*** Provided material
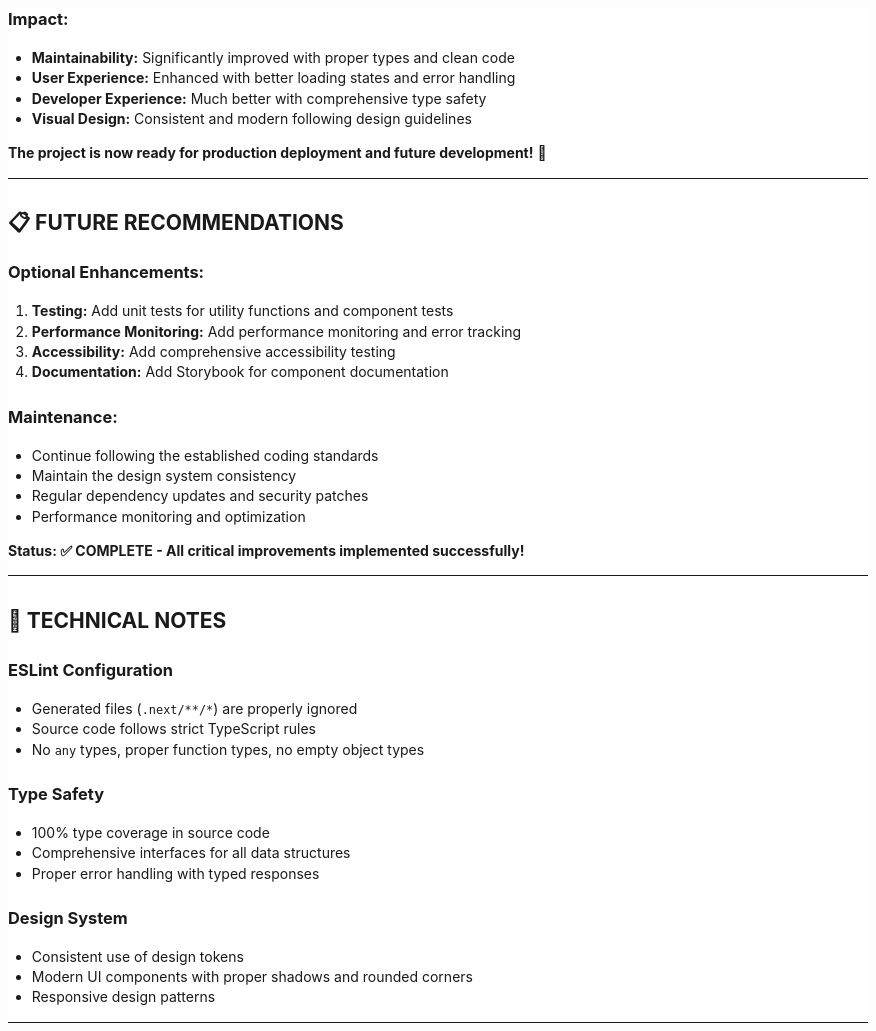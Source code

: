 ### **Impact:**

- **Maintainability:** Significantly improved with proper types and clean code
- **User Experience:** Enhanced with better loading states and error handling
- **Developer Experience:** Much better with comprehensive type safety
- **Visual Design:** Consistent and modern following design guidelines

**The project is now ready for production deployment and future development!** 🎉

---

## 📋 **FUTURE RECOMMENDATIONS**

### **Optional Enhancements:**

1. **Testing:** Add unit tests for utility functions and component tests
2. **Performance Monitoring:** Add performance monitoring and error tracking
3. **Accessibility:** Add comprehensive accessibility testing
4. **Documentation:** Add Storybook for component documentation

### **Maintenance:**

- Continue following the established coding standards
- Maintain the design system consistency
- Regular dependency updates and security patches
- Performance monitoring and optimization

**Status: ✅ COMPLETE - All critical improvements implemented successfully!**

---

## 🔧 **TECHNICAL NOTES**

### **ESLint Configuration**

- Generated files (`.next/**/*`) are properly ignored
- Source code follows strict TypeScript rules
- No `any` types, proper function types, no empty object types

### **Type Safety**

- 100% type coverage in source code
- Comprehensive interfaces for all data structures
- Proper error handling with typed responses

### **Design System**

- Consistent use of design tokens
- Modern UI components with proper shadows and rounded corners
- Responsive design patterns

---
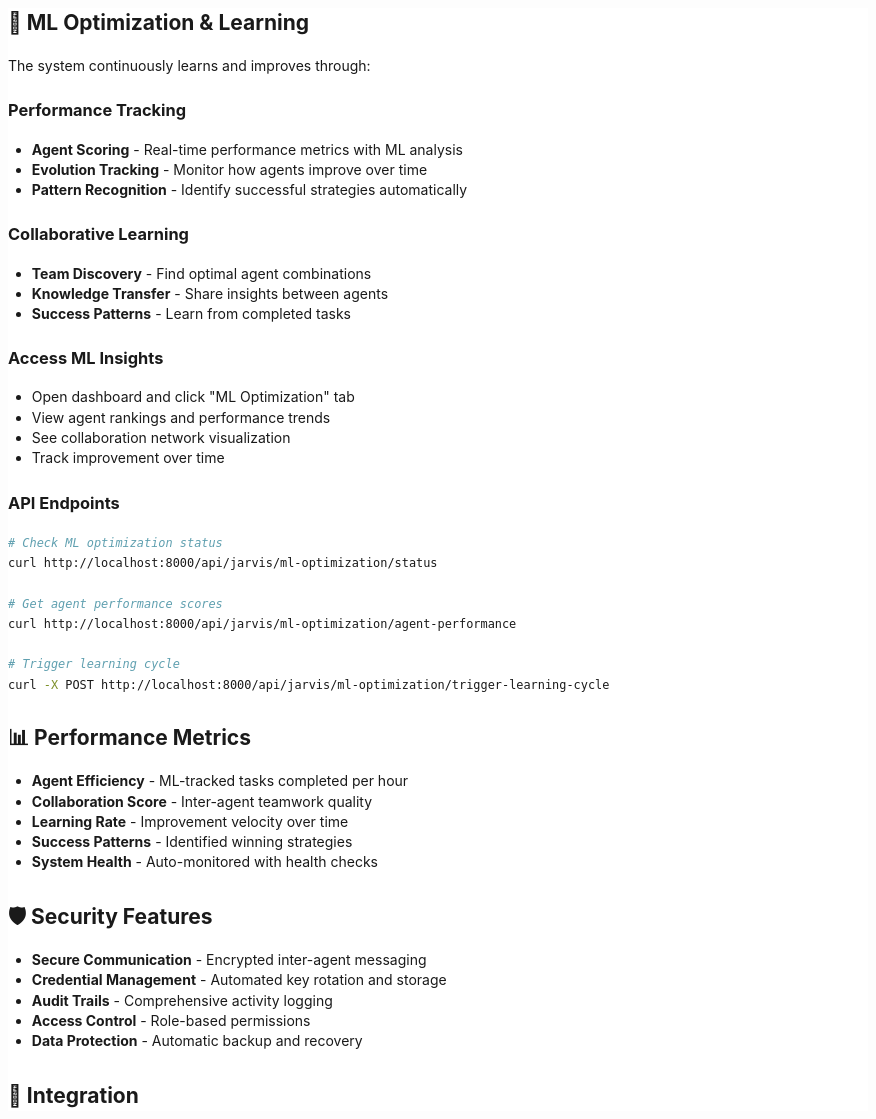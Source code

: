 ## 🧠 ML Optimization & Learning

The system continuously learns and improves through:

### Performance Tracking
- **Agent Scoring** - Real-time performance metrics with ML analysis
- **Evolution Tracking** - Monitor how agents improve over time
- **Pattern Recognition** - Identify successful strategies automatically

### Collaborative Learning
- **Team Discovery** - Find optimal agent combinations
- **Knowledge Transfer** - Share insights between agents
- **Success Patterns** - Learn from completed tasks

### Access ML Insights
- Open dashboard and click "ML Optimization" tab
- View agent rankings and performance trends
- See collaboration network visualization
- Track improvement over time

### API Endpoints
```bash
# Check ML optimization status
curl http://localhost:8000/api/jarvis/ml-optimization/status

# Get agent performance scores
curl http://localhost:8000/api/jarvis/ml-optimization/agent-performance

# Trigger learning cycle
curl -X POST http://localhost:8000/api/jarvis/ml-optimization/trigger-learning-cycle
```

## 📊 Performance Metrics

- **Agent Efficiency** - ML-tracked tasks completed per hour
- **Collaboration Score** - Inter-agent teamwork quality
- **Learning Rate** - Improvement velocity over time
- **Success Patterns** - Identified winning strategies
- **System Health** - Auto-monitored with health checks

## 🛡️ Security Features

- **Secure Communication** - Encrypted inter-agent messaging
- **Credential Management** - Automated key rotation and storage
- **Audit Trails** - Comprehensive activity logging
- **Access Control** - Role-based permissions
- **Data Protection** - Automatic backup and recovery

## 🔗 Integration
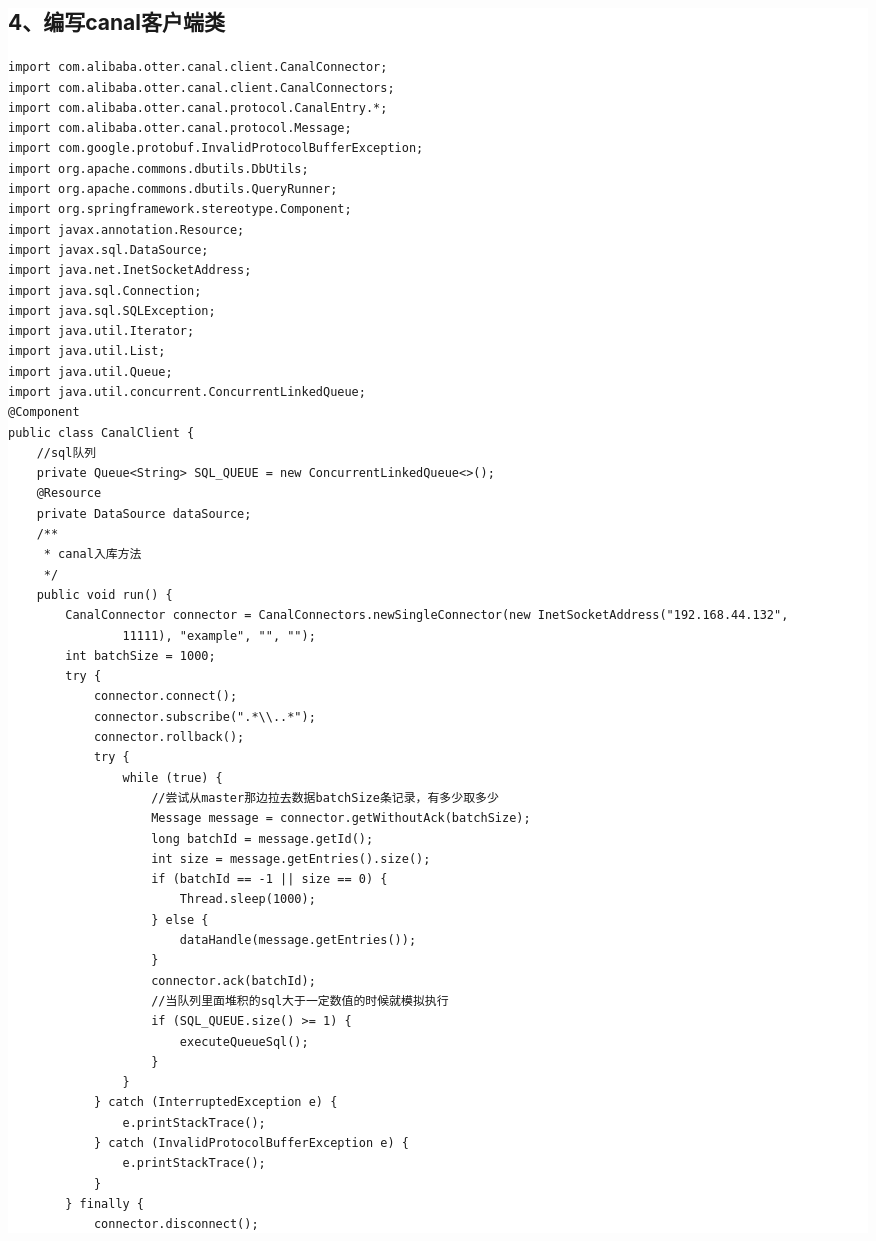 ## 4、编写canal客户端类 

 

```
import com.alibaba.otter.canal.client.CanalConnector;
import com.alibaba.otter.canal.client.CanalConnectors;
import com.alibaba.otter.canal.protocol.CanalEntry.*;
import com.alibaba.otter.canal.protocol.Message;
import com.google.protobuf.InvalidProtocolBufferException;
import org.apache.commons.dbutils.DbUtils;
import org.apache.commons.dbutils.QueryRunner;
import org.springframework.stereotype.Component;
import javax.annotation.Resource;
import javax.sql.DataSource;
import java.net.InetSocketAddress;
import java.sql.Connection;
import java.sql.SQLException;
import java.util.Iterator;
import java.util.List;
import java.util.Queue;
import java.util.concurrent.ConcurrentLinkedQueue;
@Component
public class CanalClient {
    //sql队列
    private Queue<String> SQL_QUEUE = new ConcurrentLinkedQueue<>();
    @Resource
    private DataSource dataSource;
    /**
     * canal入库方法
     */
    public void run() {
        CanalConnector connector = CanalConnectors.newSingleConnector(new InetSocketAddress("192.168.44.132",
                11111), "example", "", "");
        int batchSize = 1000;
        try {
            connector.connect();
            connector.subscribe(".*\\..*");
            connector.rollback();
            try {
                while (true) {
                    //尝试从master那边拉去数据batchSize条记录，有多少取多少
                    Message message = connector.getWithoutAck(batchSize);
                    long batchId = message.getId();
                    int size = message.getEntries().size();
                    if (batchId == -1 || size == 0) {
                        Thread.sleep(1000);
                    } else {
                        dataHandle(message.getEntries());
                    }
                    connector.ack(batchId);
                    //当队列里面堆积的sql大于一定数值的时候就模拟执行
                    if (SQL_QUEUE.size() >= 1) {
                        executeQueueSql();
                    }
                }
            } catch (InterruptedException e) {
                e.printStackTrace();
            } catch (InvalidProtocolBufferException e) {
                e.printStackTrace();
            }
        } finally {
            connector.disconnect();
```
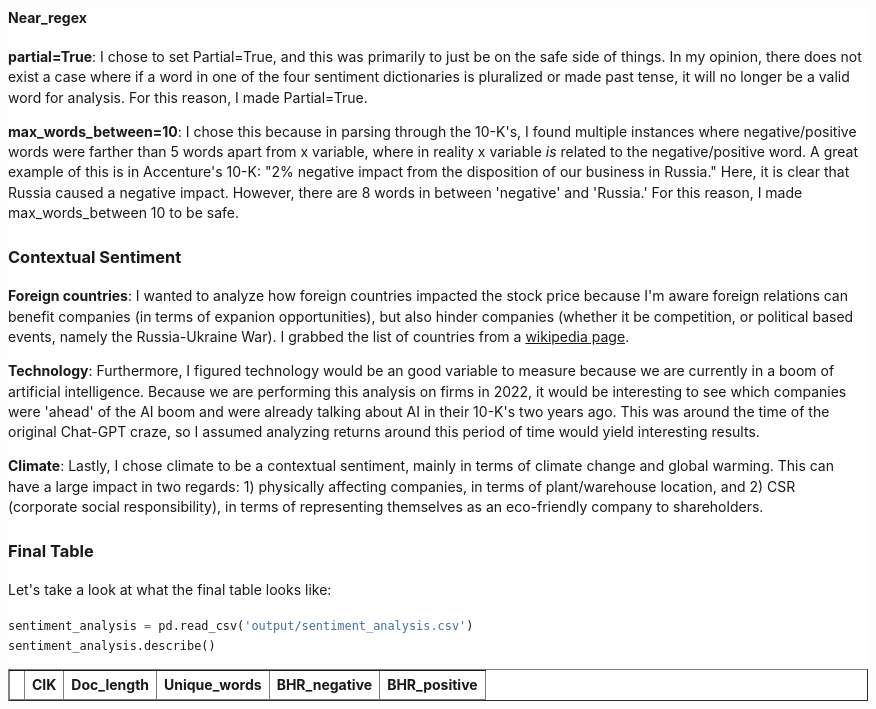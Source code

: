 #### Near_regex

**partial=True**: I chose to set Partial=True, and this was primarily to just be on the safe side of things. In my opinion, there does not exist a case where if a word in one of the four sentiment dictionaries is pluralized or made past tense, it will no longer be a valid word for analysis. For this reason, I made Partial=True.

**max_words_between=10**: I chose this because in parsing through the 10-K's, I found multiple instances where negative/positive words were farther than 5 words apart from x variable, where in reality x variable _is_ related to the negative/positive word. A great example of this is in Accenture's 10-K: "2% negative impact from the disposition of our business in Russia." Here, it is clear that Russia caused a negative impact. However, there are 8 words in between 'negative' and 'Russia.' For this reason, I made max_words_between 10 to be safe.

### Contextual Sentiment

**Foreign countries**: I wanted to analyze how foreign countries impacted the stock price because I'm aware foreign relations can benefit companies (in terms of expanion opportunities), but also hinder companies (whether it be competition, or political based events, namely the Russia-Ukraine War). I grabbed the list of countries from a [wikipedia page](https://en.wikipedia.org/wiki/List_of_countries_and_dependencies_by_population).

**Technology**: Furthermore, I figured technology would be an good variable to measure because we are currently in a boom of artificial intelligence. Because we are performing this analysis on firms in 2022, it would be interesting to see which companies were 'ahead' of the AI boom and were already talking about AI in their 10-K's two years ago. This was around the time of the original Chat-GPT craze, so I assumed analyzing returns around this period of time would yield interesting results.

**Climate**: Lastly, I chose climate to be a contextual sentiment, mainly in terms of climate change and global warming. This can have a large impact in two regards: 1) physically affecting companies, in terms of plant/warehouse location, and 2) CSR (corporate social responsibility), in terms of representing themselves as an eco-friendly company to shareholders.

### Final Table

Let's take a look at what the final table looks like:


```python
sentiment_analysis = pd.read_csv('output/sentiment_analysis.csv')
sentiment_analysis.describe()
```




<div>
<style scoped>
    .dataframe tbody tr th:only-of-type {
        vertical-align: middle;
    }

    .dataframe tbody tr th {
        vertical-align: top;
    }

    .dataframe thead th {
        text-align: right;
    }
</style>
<table border="1" class="dataframe">
  <thead>
    <tr style="text-align: right;">
      <th></th>
      <th>CIK</th>
      <th>Doc_length</th>
      <th>Unique_words</th>
      <th>BHR_negative</th>
      <th>BHR_positive</th>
******
Exercise: The required answer is an exact, picture-free copy of the lines from the opening of the listing above through the line with "Optimization & Learning".

Reply to the task:
Source code

: ### **Impact:**

- **Maintainability:** Significantly improved with proper types and clean code
- **User Experience:** Enhanced with better loading states and error handling
- **Developer Experience:** Much better with comprehensive type safety
- **Visual Design:** Consistent and modern following design guidelines

**The project is now ready for production deployment and future development!** 🎉

---

## 📋 **FUTURE RECOMMENDATIONS**

### **Optional Enhancements:**

1. **Testing:** Add unit tests for utility functions and component tests
2. **Performance Monitoring:** Add performance monitoring and error tracking
3. **Accessibility:** Add comprehensive accessibility testing
4. **Documentation:** Add Storybook for component documentation

### **Maintenance:**

- Continue following the established coding standards
- Maintain the design system consistency
- Regular dependency updates and security patches
- Performance monitoring and optimization

**Status: ✅ COMPLETE - All critical improvements implemented successfully!**

---

## 🔧 **TECHNICAL NOTES**

### **ESLint Configuration**

- Generated files (`.next/**/*`) are properly ignored
- Source code follows strict TypeScript rules
- No `any` types, proper function types, no empty object types

### **Type Safety**

- 100% type coverage in source code
- Comprehensive interfaces for all data structures
- Proper error handling with typed responses

### **Design System**

- Consistent use of design tokens
- Modern UI components with proper shadows and rounded corners
- Responsive design patterns

---
Source code

: ## 🧠 ML Optimization & Learning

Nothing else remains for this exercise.